Scene e costumi : Gaetano Pompa
Direttore : Gianandrea Gavazzeni


Da “Il giorno” del 26 novembre 1970

“La rappresentazione di “Elisabetta regina d’Inghilterra” può essere una grossa sorpresa, una sorpresa per tutti coloro che non l’hanno mai ascoltata e nello stesso tempo motivo di rimorso per noi che non l’abbiamo fatta. Da parte mia ne sono entusiasta. Ritengo che l’opera avrà una certa ripercussione se non altro per la musica”. Così si è espresso il maestro Nino Sanzogno sul “dramma in musica” di Rossini che dovrebbe dirigere (scioperi delle masse permettendo) domani sera in occasione dell’apertura della stagione lirica 1970-71 del Teatro Massimo di Palermo. E’ la prima volta in questo secolo che l’opera viene rappresentata in Italia. Rossini la scrisse nel 1815 per il San Carlo di Napoli. In occasione della prima, anzi, la parte della protagonista fu interpretata da Isabella Colbran, il celebre soprano del tempo che doveva poi diventare la sposa del maestro.[…] Il musicologo Rognoni, in un suo libro dedicato a Rossini, sostiene che l’opera “costituisce un radicale rinnovamento del linguaggio drammatico musicale: essa preannuncia i tempi nuovi, incontro ai quali Rossini procede, suo malgrado, bruciando in continua reazione con se stesso e col futuro una esperienza che avrebbe nutrito un intero secolo”.
Che il lavoro costituisca un momento di estremo interesse nella valutazione completa di Rossini come musica lo conferma tra l’altro una curiosità riferita dallo stesso Sonzogno. La sinfonia dell’”Elisabetta” infatti è la stessa che Rossini usò molti anni dopo per “Il barbiere di Siviglia”. Regista dell’opera è Mauro Bologni


Da “Il Giorno” del 09 dicembre 1970 (di Lorenzo Arruga)
 
Sono passati ormai quindici giorni da quando mi trovai all’improvviso al buio tra le solenni sale e i misteriosi corridoi del Teatro Massimo di Palermo. Ero là per assistere alla prima ripresa nel nostro secolo dell’”Elisabetta” di Rossini, ed ebbi a primo colpo l’impressione d’aver sbagliato opera. Ero infatti sempre in Rossini, ma in piena “scena delle tenebre”, come s’incontra nel “Mosè”. Poi, mi spiegarono che non era stato il Patriarca davanti al Faraone, ma un neo-profeta del sindacalismo di fronte al Barone, cioè al sovrintendente De Simone; e che l’intervento non era del cielo, ma delle masse: insomma, neo-umanesimo.
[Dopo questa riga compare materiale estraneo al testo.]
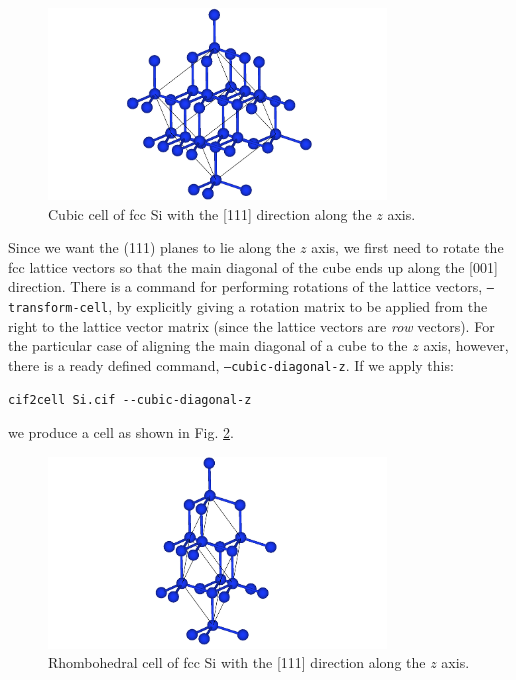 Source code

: \documentclass[11pt]{article}
\begin{document}
\begin{figure}[htbp] %
   \centering
   \includegraphics[width=0.8\textwidth]{Si_tilt.pdf} 
   \caption{Cubic cell of fcc Si with the [111] direction along the $z$ axis.}
   \label{tiltSi}
\end{figure}

Since we want the (111) planes to lie along the $z$ axis, we first need to rotate the fcc lattice vectors so that the main diagonal of the cube ends up along the [001] direction. There is a command for performing rotations of the lattice vectors, \texttt{--transform-cell}, by explicitly giving a rotation matrix to be applied from the right to the lattice vector matrix (since the lattice vectors are \emph{row} vectors). For the particular case of aligning the main diagonal of a cube to the $z$ axis, however, there is a ready defined command, \texttt{--cubic-diagonal-z}. If we apply this:
\begin{Verbatim}[fontsize=\footnotesize]
cif2cell Si.cif --cubic-diagonal-z
\end{Verbatim}
we produce a cell as shown in Fig. \ref{rhombSi}.

\begin{figure}[htbp] %
   \centering
   \includegraphics[width=0.8\textwidth]{Si_rhomb.pdf} 
   \caption{Rhombohedral cell of fcc Si with the [111] direction along the $z$ axis.}
   \label{rhombSi}
\end{figure}
\end{document}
Si trattava difatti d’uno sciopero rigorosamente rispettoso degli orari. Ad ogni modo son quindici giorni: l’opera non s’è ancora data, la stagione non s’è ancora aperta, e, se ho capito bene, ogni sera là scende puntuale il buio: sul teatro e sulle speranze di chi aspetta questo benedetto Rossini.
Così, stasera non sentiremo per radio la “ripresa”; ed è un peccato, perché questo esperimento coraggioso di riportarla sulle scene era stato premiato da uno dei più riusciti spettacoli che si fossero allestiti in Italia in questi anni. Era venuta fuori in modo splendido la bellezza, oltre che l’importanza, dell’opera: a dispetto di Rossini che diceva d’avere “sacrificato il successo” e degli studiosi perplessi da tanta abilità intesa come sfoggio di virtuosismo vocale, s’era sentita, appena messa in palcoscenico, tutta la nobiltà, la forza musicale delle architetture, la chiarezza delle linee, la fresca felicità delle innumerevoli idee musicali.
Per me, assistendo ad una prova, l’emozione era stata assai viva. L’allestimento era di rara suggestione: le scene, di Gaetano Pompa, fra nostalgie d’un Quattrocento alla Paolo Uccello e ripensamenti della lezione di un Savinio, creavano l’ambiente più adatto per la regia di Mauro Bolognini, impostata su rapporti di masse, di luci e ombre, di pochi gesti pregnanti, e chiaramente scandita sul ritmo musicale. La compagnia di canto, seguiva con perfetta coesione la limpidissima lettura impressa da Nino Sanzogno, immedesimato nell’orchestra dal suono trasparente e nella vicenda dominata con vigile equilibrio: la scattante sicurezza di Silvia Geszty, la signorilità e la bellezza timbrica di Bottazzo, la pienezza vocale di Grilli avevano fatto corona attorno a Leyla Gencer, a cui non so se il gusto di rifare la parte impervia della favolosa Colbran o la tessitura congeniale con le agilità incessanti negli acuti ha fatto trovare, accanto alle note qualità di creatrice di personaggi regali, una smagliante forma di voce.
Bene, il “giallo” continua. Quale sarà la sorte di Elisabetta? La ricerca dei colpevoli, però non mi interessa molto; tanto più che i rapporti fra la direzione e le masse, falsati dalla dissennata regolamentazione dei teatri italiani, sono complessi e valutabili con molta difficoltà a caldo: se ne potrà riparlare. Per ora ciò che preme è fare appello che Elisabetta non venga soppressa: lasciatele soltanto la possibilità di farsi intendere, adesso o nei prossimi mesi, e tutti capiranno perché.
 
Estratto da “Corriere della sera” di venerdì 10 dicembre 1971 (di Franco Abbiati)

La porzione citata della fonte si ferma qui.